● Try it
Sift the listing for lines that hold the string "akzeptiert" and pull them out.

● Supplied data

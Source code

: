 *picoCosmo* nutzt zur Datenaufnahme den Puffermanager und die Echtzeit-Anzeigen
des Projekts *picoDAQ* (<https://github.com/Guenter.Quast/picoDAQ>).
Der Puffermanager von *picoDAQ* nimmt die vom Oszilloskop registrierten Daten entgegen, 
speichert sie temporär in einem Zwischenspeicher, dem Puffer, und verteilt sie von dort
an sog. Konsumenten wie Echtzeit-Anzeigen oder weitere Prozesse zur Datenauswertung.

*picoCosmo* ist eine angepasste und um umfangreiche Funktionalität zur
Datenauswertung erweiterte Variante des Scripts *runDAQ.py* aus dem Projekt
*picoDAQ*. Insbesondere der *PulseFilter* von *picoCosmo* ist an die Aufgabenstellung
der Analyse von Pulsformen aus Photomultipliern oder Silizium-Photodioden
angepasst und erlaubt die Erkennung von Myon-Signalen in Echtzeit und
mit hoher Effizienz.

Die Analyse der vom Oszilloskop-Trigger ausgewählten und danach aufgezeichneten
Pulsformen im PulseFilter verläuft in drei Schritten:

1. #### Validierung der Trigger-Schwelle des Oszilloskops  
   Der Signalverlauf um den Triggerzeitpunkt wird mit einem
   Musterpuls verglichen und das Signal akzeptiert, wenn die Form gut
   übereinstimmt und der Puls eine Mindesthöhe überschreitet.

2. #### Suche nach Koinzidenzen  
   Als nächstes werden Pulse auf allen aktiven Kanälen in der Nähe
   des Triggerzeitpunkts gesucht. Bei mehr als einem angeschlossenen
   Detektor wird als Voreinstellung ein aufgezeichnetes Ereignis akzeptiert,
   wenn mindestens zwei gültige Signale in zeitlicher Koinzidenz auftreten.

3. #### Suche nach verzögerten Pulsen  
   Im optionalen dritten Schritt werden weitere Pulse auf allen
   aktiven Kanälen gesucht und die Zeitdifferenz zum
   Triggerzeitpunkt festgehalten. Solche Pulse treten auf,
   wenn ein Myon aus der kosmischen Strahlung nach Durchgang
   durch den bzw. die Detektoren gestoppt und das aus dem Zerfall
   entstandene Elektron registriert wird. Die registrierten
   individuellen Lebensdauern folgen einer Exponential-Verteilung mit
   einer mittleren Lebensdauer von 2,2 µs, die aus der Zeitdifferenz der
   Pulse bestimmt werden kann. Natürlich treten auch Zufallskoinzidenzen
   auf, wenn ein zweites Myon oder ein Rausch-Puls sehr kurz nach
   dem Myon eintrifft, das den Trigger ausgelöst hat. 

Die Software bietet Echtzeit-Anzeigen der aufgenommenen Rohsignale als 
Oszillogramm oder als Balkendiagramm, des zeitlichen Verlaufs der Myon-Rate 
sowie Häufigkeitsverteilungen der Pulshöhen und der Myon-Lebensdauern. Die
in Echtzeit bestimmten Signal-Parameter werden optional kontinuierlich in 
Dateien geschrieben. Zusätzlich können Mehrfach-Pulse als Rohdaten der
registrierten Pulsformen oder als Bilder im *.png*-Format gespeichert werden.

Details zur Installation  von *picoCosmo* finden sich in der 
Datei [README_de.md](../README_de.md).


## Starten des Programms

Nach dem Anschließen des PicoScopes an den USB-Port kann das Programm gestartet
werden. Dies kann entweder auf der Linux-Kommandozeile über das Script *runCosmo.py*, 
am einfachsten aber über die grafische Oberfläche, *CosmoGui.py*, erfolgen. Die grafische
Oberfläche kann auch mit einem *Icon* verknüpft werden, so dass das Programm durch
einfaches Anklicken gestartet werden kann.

...

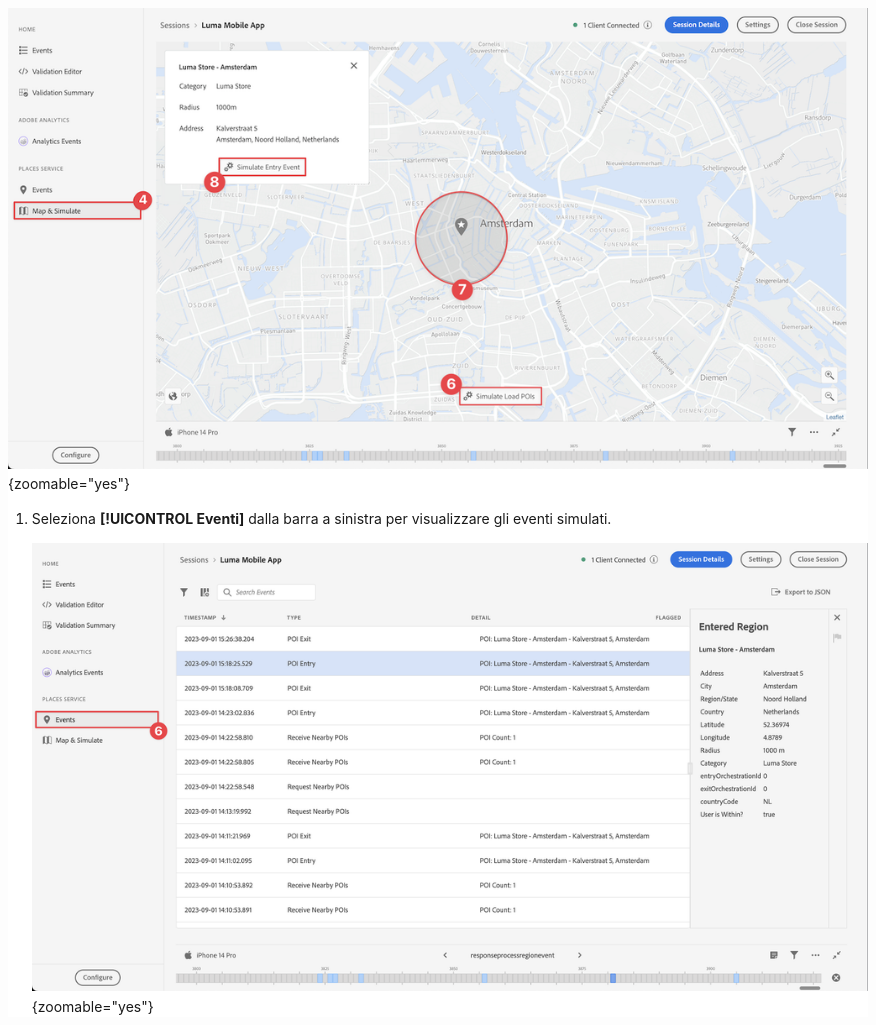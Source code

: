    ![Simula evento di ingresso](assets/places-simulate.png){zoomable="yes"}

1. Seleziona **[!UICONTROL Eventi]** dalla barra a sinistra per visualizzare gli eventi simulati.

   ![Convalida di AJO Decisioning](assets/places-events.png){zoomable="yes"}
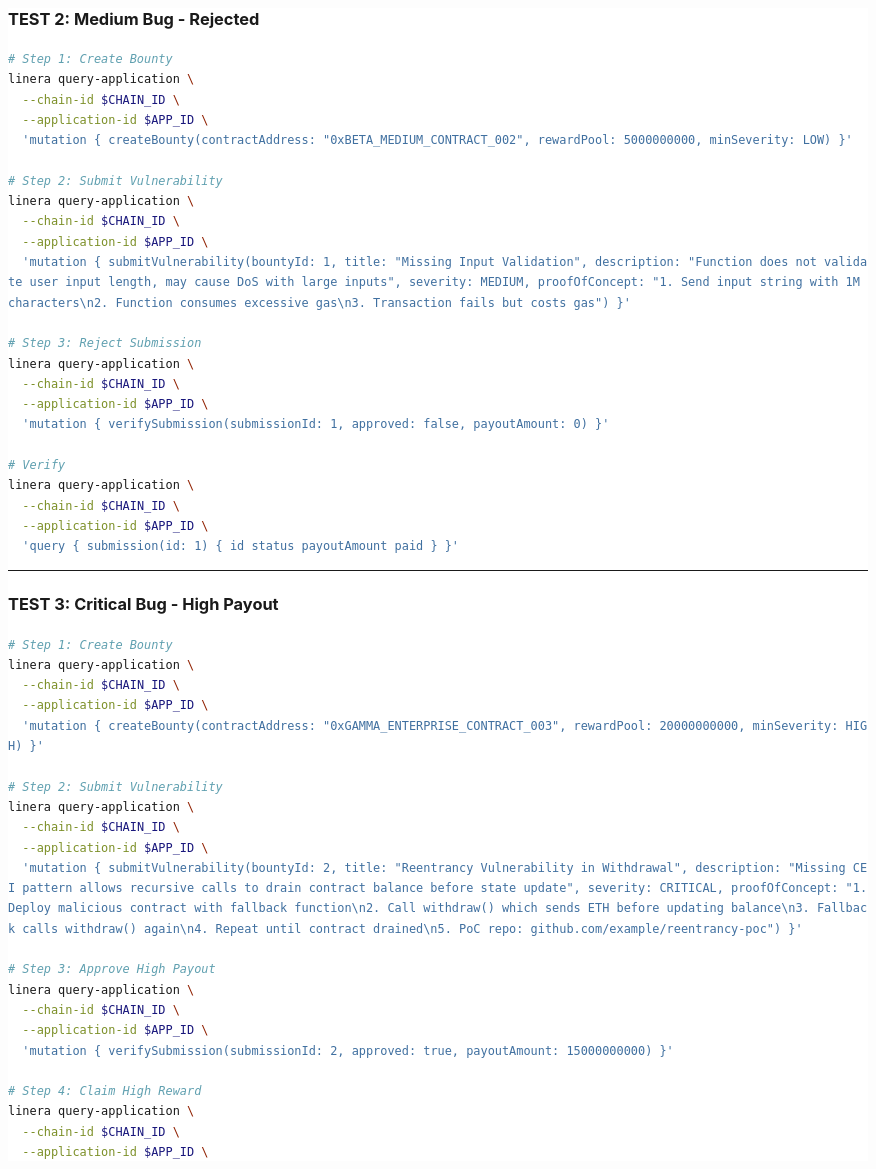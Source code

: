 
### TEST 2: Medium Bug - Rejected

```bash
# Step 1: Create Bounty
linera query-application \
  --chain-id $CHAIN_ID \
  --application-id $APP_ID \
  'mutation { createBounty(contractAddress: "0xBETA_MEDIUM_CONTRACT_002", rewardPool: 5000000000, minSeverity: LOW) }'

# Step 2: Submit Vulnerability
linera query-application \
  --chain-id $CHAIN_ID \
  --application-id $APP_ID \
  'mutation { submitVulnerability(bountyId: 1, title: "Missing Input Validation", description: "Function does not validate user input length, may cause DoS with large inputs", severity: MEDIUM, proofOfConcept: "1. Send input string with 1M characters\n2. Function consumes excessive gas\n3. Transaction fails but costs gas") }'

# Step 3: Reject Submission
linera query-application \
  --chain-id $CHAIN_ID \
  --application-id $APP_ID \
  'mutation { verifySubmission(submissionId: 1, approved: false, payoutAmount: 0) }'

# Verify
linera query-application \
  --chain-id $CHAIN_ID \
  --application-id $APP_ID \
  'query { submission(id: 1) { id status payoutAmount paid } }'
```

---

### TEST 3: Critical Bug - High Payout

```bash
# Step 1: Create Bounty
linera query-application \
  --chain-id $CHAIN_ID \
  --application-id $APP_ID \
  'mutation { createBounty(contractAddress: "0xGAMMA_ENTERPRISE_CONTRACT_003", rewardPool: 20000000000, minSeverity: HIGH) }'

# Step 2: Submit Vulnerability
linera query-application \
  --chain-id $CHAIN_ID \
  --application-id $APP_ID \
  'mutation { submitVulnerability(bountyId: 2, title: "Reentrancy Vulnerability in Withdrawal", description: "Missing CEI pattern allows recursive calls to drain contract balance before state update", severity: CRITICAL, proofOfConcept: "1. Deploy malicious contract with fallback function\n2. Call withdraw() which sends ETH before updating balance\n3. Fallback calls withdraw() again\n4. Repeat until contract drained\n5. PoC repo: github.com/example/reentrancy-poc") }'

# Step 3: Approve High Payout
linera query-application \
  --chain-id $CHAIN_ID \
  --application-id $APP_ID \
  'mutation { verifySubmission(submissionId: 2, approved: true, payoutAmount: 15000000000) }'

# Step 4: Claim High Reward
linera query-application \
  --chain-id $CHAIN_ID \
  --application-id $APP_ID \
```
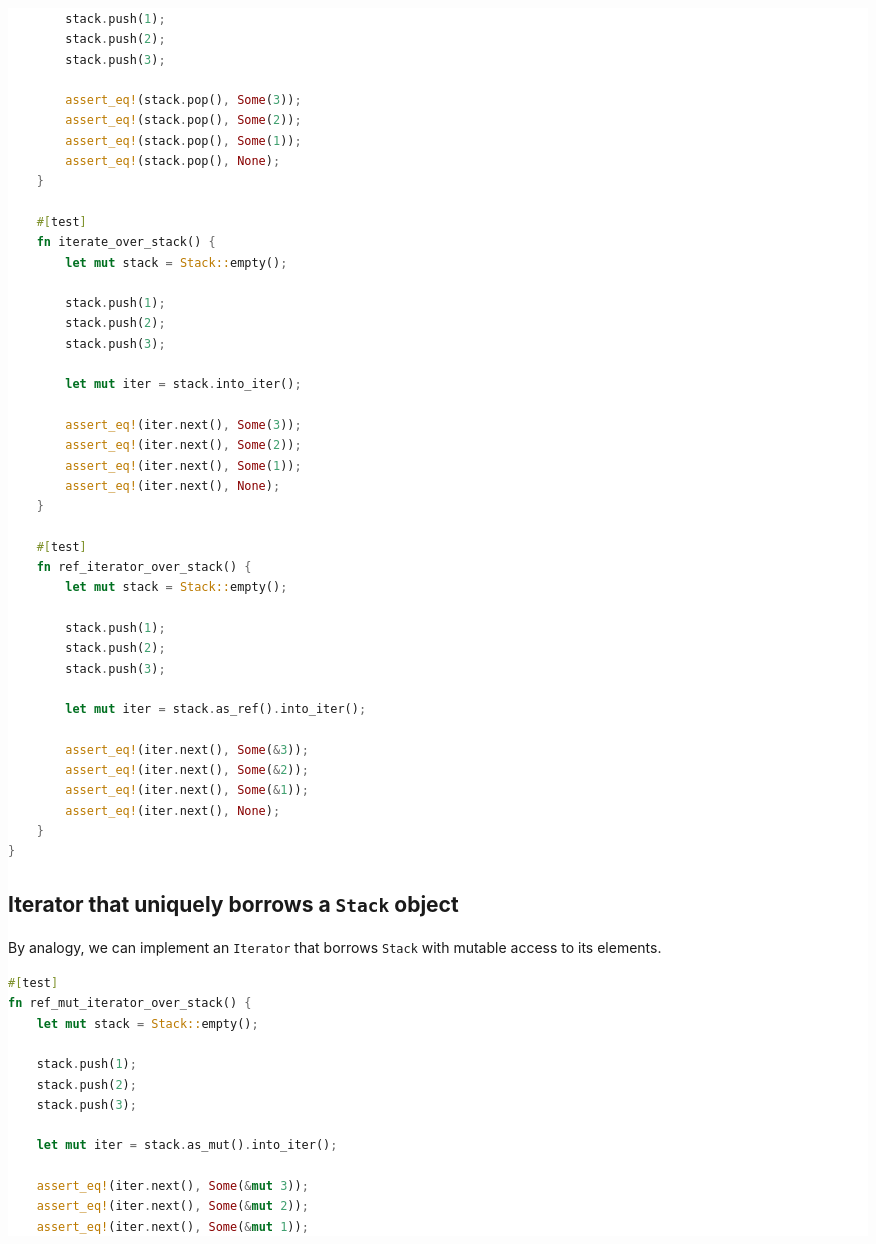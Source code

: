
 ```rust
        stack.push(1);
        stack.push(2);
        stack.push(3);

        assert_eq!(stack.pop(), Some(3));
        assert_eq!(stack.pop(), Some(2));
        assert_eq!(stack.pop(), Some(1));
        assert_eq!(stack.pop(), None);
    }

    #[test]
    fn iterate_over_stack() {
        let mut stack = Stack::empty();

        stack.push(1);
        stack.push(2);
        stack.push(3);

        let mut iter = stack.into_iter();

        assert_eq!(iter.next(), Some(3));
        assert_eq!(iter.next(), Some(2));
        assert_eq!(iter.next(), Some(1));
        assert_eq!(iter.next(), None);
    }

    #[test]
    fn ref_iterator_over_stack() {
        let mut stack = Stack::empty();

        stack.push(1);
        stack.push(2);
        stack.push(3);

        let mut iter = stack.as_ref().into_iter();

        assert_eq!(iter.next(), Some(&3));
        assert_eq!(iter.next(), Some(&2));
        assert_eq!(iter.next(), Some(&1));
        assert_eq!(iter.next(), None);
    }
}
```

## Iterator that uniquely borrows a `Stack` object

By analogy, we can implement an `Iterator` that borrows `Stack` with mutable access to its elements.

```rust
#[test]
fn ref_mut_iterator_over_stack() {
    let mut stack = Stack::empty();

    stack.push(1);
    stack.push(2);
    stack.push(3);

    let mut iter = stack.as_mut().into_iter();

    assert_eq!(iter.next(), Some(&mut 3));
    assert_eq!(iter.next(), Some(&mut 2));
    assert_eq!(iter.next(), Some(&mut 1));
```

● Expected answer
   Musterpuls verglichen und das Signal akzeptiert, wenn die Form gut
   Detektor wird als Voreinstellung ein aufgezeichnetes Ereignis akzeptiert,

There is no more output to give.